**What you have to do**.
In the records below, the line with "3. On the first" opens the range and the line with "# Citation(s)" closes it; print that range exactly and nothing else.

**Supplied data**.
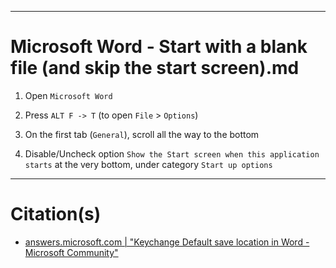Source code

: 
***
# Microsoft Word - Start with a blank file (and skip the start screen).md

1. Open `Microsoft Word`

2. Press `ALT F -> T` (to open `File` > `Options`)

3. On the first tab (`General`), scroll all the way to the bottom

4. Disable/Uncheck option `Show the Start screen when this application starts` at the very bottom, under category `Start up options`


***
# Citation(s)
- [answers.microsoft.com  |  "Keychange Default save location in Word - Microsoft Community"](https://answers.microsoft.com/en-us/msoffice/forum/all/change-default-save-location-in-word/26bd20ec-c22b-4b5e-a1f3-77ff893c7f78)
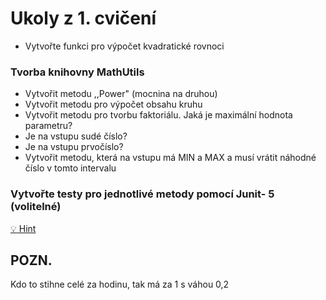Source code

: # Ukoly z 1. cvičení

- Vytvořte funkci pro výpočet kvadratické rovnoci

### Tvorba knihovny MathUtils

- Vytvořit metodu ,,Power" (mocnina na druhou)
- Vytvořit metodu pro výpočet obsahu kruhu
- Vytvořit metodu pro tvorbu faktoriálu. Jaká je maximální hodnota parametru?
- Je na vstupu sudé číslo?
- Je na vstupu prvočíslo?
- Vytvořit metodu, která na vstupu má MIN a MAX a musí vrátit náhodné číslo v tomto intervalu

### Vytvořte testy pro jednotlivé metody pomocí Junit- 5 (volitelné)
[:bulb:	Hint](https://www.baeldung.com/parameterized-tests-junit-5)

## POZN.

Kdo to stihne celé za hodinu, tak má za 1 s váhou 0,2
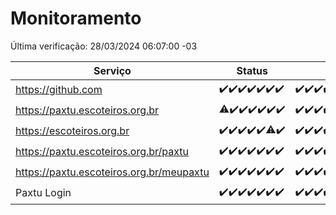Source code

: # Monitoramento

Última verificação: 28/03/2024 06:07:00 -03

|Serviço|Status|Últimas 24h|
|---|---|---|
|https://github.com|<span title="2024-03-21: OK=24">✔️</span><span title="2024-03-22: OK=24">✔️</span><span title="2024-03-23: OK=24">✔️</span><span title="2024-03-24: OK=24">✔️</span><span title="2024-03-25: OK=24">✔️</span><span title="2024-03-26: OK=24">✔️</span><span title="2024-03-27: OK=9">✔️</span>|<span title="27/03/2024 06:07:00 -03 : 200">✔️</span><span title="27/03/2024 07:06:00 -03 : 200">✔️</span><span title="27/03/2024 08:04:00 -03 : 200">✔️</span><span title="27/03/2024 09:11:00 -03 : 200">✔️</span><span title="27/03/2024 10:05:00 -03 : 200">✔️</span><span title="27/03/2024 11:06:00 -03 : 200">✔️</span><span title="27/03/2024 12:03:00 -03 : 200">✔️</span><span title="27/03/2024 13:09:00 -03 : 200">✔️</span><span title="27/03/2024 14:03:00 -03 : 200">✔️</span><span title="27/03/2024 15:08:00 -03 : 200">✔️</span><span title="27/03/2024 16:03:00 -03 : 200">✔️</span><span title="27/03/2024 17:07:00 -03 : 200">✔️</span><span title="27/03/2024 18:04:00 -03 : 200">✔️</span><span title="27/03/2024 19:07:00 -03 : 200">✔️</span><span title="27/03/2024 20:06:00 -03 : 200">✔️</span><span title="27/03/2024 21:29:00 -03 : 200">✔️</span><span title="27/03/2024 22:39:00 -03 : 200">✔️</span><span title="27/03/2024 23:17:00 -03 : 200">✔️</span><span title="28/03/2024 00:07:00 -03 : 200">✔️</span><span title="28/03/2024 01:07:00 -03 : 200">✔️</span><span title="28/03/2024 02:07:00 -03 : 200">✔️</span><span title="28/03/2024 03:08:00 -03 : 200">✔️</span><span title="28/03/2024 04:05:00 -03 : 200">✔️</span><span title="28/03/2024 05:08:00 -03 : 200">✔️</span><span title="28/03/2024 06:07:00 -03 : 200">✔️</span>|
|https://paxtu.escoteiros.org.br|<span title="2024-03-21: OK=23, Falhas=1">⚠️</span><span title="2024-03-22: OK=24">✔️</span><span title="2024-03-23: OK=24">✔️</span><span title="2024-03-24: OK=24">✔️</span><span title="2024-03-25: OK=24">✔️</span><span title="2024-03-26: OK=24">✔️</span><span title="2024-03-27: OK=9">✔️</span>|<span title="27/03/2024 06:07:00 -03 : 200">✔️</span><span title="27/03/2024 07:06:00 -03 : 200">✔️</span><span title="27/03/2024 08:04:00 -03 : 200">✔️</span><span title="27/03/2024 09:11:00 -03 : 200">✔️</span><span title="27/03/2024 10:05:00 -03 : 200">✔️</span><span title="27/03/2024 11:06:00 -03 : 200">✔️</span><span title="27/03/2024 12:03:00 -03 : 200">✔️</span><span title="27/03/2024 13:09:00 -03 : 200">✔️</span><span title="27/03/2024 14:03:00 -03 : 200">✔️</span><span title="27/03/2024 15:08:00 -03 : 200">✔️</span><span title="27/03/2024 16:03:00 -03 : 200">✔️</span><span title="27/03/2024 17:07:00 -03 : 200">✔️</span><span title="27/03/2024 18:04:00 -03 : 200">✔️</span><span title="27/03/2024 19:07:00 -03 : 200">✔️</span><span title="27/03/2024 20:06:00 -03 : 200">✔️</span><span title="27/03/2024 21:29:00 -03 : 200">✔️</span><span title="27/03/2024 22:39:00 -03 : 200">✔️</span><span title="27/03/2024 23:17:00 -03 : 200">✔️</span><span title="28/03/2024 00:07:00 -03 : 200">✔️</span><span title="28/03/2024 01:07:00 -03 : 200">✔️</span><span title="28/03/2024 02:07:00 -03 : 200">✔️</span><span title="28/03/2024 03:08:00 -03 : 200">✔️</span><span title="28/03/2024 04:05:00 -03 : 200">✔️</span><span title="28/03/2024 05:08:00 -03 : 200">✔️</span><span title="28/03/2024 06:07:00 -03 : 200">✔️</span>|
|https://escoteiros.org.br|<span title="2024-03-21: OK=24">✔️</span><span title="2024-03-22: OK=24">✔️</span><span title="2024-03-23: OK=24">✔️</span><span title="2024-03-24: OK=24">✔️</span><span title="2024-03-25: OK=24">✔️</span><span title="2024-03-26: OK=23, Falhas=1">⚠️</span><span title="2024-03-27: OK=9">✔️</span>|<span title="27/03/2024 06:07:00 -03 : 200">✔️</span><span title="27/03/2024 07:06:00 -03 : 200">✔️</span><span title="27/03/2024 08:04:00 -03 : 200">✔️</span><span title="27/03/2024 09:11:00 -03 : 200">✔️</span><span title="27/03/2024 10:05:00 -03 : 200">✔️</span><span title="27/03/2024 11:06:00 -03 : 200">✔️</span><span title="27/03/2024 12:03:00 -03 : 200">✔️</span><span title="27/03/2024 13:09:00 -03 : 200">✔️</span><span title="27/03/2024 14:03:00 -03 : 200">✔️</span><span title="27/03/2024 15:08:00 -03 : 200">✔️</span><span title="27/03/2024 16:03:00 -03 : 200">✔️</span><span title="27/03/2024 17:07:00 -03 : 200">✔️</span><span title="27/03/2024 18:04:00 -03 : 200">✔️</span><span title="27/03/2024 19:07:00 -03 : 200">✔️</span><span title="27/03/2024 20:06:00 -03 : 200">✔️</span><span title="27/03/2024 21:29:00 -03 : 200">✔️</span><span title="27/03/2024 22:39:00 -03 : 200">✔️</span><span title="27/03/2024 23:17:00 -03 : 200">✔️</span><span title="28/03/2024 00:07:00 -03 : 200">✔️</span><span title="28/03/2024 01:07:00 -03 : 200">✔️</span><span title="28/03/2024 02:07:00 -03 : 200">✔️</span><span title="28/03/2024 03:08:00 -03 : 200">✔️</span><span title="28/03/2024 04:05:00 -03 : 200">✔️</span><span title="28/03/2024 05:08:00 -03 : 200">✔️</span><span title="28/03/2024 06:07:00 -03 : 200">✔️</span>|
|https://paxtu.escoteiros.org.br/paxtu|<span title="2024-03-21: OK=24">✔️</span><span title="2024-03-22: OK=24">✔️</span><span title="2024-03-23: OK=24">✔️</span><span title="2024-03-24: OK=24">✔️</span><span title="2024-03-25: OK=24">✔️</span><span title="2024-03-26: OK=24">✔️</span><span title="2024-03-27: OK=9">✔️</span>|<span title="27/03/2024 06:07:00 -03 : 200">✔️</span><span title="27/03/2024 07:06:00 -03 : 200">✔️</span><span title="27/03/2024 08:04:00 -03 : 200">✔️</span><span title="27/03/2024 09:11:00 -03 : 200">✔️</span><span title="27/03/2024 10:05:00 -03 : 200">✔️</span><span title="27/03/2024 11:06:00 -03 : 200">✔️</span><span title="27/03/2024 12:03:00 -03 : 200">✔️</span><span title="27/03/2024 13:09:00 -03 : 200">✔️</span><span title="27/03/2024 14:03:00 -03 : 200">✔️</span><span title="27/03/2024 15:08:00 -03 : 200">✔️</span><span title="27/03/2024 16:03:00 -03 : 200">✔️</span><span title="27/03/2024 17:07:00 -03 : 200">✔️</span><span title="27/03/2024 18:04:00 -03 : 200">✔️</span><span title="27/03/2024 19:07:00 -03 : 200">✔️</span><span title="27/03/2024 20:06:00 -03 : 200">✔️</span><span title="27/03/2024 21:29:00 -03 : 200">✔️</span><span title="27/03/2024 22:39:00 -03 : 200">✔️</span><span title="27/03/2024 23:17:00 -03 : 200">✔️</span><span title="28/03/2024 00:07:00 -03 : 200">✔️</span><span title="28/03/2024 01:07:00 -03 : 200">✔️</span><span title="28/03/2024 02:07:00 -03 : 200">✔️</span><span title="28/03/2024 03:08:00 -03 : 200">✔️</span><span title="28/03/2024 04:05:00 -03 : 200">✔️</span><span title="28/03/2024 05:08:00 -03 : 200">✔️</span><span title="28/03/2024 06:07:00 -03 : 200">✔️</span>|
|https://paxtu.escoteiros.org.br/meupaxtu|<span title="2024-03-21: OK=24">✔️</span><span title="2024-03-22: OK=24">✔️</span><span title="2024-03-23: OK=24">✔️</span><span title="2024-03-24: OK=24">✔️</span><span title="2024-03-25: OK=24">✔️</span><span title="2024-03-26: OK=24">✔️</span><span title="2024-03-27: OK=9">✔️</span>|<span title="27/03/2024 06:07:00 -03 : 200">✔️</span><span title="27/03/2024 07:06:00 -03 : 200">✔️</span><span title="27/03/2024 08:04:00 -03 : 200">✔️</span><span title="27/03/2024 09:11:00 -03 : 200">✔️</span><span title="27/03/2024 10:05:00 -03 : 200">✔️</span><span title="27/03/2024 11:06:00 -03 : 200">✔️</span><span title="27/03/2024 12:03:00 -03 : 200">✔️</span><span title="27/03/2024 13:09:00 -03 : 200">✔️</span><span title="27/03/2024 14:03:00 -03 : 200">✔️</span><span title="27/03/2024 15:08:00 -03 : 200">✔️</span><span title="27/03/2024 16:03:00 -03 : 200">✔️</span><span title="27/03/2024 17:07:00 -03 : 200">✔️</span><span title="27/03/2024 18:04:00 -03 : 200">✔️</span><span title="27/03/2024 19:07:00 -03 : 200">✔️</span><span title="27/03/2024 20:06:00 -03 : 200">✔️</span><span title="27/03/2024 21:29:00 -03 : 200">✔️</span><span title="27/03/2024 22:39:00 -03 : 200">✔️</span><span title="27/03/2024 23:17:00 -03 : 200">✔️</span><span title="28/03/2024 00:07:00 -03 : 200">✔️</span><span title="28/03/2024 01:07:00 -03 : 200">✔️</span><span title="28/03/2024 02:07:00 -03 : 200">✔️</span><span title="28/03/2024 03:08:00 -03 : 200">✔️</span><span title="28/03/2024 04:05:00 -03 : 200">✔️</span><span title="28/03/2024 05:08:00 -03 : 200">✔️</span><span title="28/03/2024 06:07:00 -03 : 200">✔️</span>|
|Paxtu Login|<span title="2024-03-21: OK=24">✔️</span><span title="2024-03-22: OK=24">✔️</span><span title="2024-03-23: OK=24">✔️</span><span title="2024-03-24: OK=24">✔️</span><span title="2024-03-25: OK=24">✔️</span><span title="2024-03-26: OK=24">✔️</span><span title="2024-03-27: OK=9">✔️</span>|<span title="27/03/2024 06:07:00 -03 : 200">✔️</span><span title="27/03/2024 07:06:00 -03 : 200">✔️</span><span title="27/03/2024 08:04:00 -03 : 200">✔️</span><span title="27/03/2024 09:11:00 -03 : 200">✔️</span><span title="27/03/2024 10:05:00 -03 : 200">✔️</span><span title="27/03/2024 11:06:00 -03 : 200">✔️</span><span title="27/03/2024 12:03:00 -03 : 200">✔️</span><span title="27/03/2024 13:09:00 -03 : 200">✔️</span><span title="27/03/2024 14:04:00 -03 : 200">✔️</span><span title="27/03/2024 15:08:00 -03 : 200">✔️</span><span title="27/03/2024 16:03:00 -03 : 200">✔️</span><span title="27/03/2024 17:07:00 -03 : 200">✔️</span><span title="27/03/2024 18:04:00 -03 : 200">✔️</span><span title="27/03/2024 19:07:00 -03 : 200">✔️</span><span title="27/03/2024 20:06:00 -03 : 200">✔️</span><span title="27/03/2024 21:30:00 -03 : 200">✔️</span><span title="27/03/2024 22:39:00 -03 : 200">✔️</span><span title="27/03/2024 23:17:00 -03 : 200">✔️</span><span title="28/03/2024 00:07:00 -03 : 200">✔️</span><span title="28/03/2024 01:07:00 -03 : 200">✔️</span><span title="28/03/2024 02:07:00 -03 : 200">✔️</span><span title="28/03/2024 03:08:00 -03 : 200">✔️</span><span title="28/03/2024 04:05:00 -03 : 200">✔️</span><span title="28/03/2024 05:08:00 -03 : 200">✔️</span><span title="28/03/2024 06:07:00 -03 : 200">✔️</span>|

**Answer**.
3. On the first tab (`General`), scroll all the way to the bottom

4. Disable/Uncheck option `Show the Start screen when this application starts` at the very bottom, under category `Start up options`


***
# Citation(s)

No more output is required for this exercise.